Derken misafirleri gelir. Gelenler 25, 30, 40 ve şimdiki halindeki Ali Poyrazoğlu ‘dur. Onları sadık ve örnek bir ev sahibine yakışacak şekilde ve titizlikte kapıda karşılar, servislerini tek tek açar. Hoşbeşin ardından asıl sohbet başlar. Ama konuşmalar ilerledikçe arada sorun daha çok derin görüş ayrılıkları baş görmeye başlar. İlkin 25 yaşındaki Ali Poyrazoğlu 30 yaşındaki Ali Poyrazoğlu ‘nu tutucu bulur. 40 yaşındaki Ali Poyrazoğlu ise her ikisini de açıkça aptal olarak nitelendirir. Derken araya şimdiki Ali Poyrazoğlu girer, arayı bulayım diye aklından geçirirken üçü birden üzerine atılıp “sen karışma ihtiyar” diye sustururlar adamı. Ardından 25’lik Ali Poyrazoğlu elindeki bardağı 40’lık Ali Poyrazoğlu’ nun kafasına fırlatır. Yumruk yumruğa sıkı bir kavga başlar. Komşular gürültüden rahatsız olup duvarlara tavanlara vuruyorlardır artık. Etraf dökülen yemekler, kırılan bardak ve tabaklarla perişan olmuştur.

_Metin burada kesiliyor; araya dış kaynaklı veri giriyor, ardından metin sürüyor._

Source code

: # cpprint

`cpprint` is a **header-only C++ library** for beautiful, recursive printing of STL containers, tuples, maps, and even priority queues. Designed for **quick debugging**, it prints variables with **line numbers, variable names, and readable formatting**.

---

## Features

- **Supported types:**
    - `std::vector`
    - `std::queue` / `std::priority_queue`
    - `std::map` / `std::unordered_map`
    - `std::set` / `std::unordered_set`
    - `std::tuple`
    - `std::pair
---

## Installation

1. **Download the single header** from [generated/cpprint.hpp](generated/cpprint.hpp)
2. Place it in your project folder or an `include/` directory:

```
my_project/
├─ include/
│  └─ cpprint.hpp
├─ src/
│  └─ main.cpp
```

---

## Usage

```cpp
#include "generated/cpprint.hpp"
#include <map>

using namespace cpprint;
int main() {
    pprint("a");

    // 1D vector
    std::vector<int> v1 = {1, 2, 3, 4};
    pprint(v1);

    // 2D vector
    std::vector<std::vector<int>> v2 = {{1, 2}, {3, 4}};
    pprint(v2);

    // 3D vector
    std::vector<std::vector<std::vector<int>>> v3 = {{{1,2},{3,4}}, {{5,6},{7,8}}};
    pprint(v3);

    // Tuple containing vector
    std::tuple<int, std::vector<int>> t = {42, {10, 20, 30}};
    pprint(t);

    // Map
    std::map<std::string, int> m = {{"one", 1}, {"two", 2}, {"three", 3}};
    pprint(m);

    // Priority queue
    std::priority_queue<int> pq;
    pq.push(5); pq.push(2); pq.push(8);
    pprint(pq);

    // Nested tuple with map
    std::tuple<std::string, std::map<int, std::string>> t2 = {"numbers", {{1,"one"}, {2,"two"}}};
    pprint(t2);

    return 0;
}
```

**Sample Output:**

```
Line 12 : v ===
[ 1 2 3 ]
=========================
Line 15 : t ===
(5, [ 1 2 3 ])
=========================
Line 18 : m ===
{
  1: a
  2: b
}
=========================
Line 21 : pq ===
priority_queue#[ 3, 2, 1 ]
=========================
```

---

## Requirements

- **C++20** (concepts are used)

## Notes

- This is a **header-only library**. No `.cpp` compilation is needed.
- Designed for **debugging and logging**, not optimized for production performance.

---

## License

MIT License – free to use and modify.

Sonunda ev sahibi Ali Poyrazoğlu dayanamaz misafir falan demeden hepsini kapı dışarı eder. Sonra da kendine veryansın eder “ne halt etmeye çağırıyorsun ki hiç tanımadığın adamları evine” diye söylenir.

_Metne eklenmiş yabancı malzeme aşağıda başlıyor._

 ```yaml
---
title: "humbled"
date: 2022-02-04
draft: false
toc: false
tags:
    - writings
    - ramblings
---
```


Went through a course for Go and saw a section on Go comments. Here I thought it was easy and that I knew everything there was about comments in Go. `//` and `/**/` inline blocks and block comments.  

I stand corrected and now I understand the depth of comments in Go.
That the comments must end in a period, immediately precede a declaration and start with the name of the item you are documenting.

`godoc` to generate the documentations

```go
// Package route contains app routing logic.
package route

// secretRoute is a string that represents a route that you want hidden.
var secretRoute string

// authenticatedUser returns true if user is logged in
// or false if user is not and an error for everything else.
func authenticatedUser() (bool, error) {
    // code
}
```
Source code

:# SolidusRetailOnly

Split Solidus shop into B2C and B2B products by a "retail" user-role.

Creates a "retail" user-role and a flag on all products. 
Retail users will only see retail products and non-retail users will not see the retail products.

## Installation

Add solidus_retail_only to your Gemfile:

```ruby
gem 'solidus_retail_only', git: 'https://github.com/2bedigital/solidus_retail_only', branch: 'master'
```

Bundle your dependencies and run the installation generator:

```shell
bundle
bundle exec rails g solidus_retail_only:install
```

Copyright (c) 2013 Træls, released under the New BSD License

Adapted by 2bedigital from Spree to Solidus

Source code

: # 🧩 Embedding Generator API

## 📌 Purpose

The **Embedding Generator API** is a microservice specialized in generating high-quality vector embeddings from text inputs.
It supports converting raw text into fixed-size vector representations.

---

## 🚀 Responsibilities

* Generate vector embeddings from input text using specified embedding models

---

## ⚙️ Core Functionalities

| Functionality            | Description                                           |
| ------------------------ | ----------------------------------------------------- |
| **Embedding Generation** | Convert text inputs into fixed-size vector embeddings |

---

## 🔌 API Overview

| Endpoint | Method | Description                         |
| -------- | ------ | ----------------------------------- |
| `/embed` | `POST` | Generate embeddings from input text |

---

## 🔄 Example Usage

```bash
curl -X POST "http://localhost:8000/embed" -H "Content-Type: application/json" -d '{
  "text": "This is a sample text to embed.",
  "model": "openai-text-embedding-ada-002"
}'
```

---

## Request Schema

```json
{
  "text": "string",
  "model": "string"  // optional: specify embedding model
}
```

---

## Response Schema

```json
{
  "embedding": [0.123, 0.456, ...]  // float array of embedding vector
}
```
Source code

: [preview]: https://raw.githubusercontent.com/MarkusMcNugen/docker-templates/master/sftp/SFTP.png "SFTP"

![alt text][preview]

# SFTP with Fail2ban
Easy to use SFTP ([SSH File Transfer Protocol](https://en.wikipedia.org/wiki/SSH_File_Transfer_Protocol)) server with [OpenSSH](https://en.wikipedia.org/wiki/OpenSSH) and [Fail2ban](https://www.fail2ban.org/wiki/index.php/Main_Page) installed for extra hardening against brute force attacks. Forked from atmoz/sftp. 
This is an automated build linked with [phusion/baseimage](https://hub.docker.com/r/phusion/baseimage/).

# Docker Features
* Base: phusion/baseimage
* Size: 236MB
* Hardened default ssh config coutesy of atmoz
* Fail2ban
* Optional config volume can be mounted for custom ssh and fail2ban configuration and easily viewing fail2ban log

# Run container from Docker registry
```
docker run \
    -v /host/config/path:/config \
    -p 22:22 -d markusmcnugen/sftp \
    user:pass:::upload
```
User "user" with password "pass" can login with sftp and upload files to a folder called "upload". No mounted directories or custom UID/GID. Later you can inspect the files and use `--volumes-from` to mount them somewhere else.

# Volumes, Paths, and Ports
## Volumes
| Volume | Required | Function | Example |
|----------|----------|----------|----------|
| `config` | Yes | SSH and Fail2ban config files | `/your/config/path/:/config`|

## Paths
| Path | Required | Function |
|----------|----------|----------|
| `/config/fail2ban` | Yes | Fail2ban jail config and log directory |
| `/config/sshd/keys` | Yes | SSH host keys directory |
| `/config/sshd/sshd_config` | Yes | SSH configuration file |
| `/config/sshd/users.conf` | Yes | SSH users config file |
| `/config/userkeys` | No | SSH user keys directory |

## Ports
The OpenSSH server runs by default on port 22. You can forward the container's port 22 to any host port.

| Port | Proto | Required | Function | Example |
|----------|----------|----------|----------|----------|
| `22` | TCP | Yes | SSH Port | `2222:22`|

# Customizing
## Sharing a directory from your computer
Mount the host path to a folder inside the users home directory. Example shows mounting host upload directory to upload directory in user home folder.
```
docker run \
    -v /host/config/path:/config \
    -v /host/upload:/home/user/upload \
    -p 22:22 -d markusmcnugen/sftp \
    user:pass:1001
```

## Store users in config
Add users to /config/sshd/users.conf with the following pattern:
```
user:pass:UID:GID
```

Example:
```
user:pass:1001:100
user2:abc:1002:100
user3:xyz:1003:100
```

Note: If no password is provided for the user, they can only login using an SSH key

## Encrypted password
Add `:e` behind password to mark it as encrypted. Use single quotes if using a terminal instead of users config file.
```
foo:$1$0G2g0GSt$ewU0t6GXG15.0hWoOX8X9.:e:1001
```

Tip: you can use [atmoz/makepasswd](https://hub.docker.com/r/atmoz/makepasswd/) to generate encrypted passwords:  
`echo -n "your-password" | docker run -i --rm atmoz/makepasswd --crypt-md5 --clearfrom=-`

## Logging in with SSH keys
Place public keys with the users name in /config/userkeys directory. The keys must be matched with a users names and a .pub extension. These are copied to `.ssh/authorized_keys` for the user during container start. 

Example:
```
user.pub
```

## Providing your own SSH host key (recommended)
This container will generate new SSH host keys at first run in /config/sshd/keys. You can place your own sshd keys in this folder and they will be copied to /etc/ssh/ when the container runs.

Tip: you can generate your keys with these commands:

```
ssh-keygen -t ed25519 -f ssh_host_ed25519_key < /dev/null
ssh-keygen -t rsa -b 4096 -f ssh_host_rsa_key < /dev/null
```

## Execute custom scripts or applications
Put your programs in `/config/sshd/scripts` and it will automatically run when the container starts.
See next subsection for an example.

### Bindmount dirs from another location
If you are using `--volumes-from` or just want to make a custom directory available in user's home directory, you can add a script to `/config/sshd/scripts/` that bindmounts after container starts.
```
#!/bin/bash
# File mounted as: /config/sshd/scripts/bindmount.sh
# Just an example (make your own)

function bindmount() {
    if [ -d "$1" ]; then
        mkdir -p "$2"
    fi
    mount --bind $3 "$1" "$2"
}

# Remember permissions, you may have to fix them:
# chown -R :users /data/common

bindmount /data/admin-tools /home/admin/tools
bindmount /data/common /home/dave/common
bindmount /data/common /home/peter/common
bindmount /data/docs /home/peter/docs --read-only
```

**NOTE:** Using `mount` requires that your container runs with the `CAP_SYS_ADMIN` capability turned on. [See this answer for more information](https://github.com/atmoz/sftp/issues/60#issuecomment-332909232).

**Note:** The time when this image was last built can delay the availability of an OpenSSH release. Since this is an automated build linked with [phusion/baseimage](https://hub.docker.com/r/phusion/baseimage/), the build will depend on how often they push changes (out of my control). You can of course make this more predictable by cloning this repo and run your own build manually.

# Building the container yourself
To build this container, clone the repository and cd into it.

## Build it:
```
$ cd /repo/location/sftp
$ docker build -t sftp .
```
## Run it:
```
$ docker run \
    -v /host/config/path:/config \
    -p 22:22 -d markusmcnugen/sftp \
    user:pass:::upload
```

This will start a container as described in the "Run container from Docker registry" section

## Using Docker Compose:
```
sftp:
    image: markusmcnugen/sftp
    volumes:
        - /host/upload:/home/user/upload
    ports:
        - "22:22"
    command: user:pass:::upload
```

Öyle ya insan yaş aldıkça değişir. Zamandır belki de gölgelerin gücü adına kâinatın hâkimi. Aklı bile zaman değiştirir. Akıl sinsi sinsi planlar yaparken arkasına zamanı en güçlü müttefik olarak alan kader muhtemelen “aklına yanayım” dercesine ona kıs kıs gülmektedir. Zaman mı değişir, akıl mı gelişir o tartışılabilir ama tartışmasız olan tek şey büyümektir. Yine ne güzel der Yılmaz Erdoğan;
“büyüdükçe sentetik zamanlara
kangren ayaklar bastım
izi kaldı ömrümün
kara çaldılar yüzüme
bütün kara parçalarında
elbette afrika dahil
parça başı çalışan
kiralık katildi zaman” diye.
Aslında ne şamdandır meşhur cinayet aleti, ne de cinayet mahallidir o çok bilindik kütüphane. Tıpkı şimdiki bizi mütemadiyen öldüren katilin adı çıkmış dokuza inmez sekize zavallı yaşlı uşak olmaması gibi. Yani siz büyüdükçe yeni ve fütursuz cinayetler işlemektedir gerçekte eli kanlı gözü kara taammüdün ağa babası zaman.
O halde nerededir acaba faili meçhullerin baş faili zaman? Necip Fazıl Kısakürek‘e bakılırsa belli değildir yeri. Saatler de göstermez failin yerini. O “bakma saatine ikide bir de, halin neyse saat onun saatidir” deyiverir. O vakit eşref ile eşek denen aralıkta kara deliklerin bir yerinde insanın kendisini hissettiği şimdiki benindedir zaman. O benlik ki ne 20 lik Ali Poyrazoğlu tanır 40 ‘lık atasını ne de 40’lık Ali Poyrazoğlu tanır toy edasını.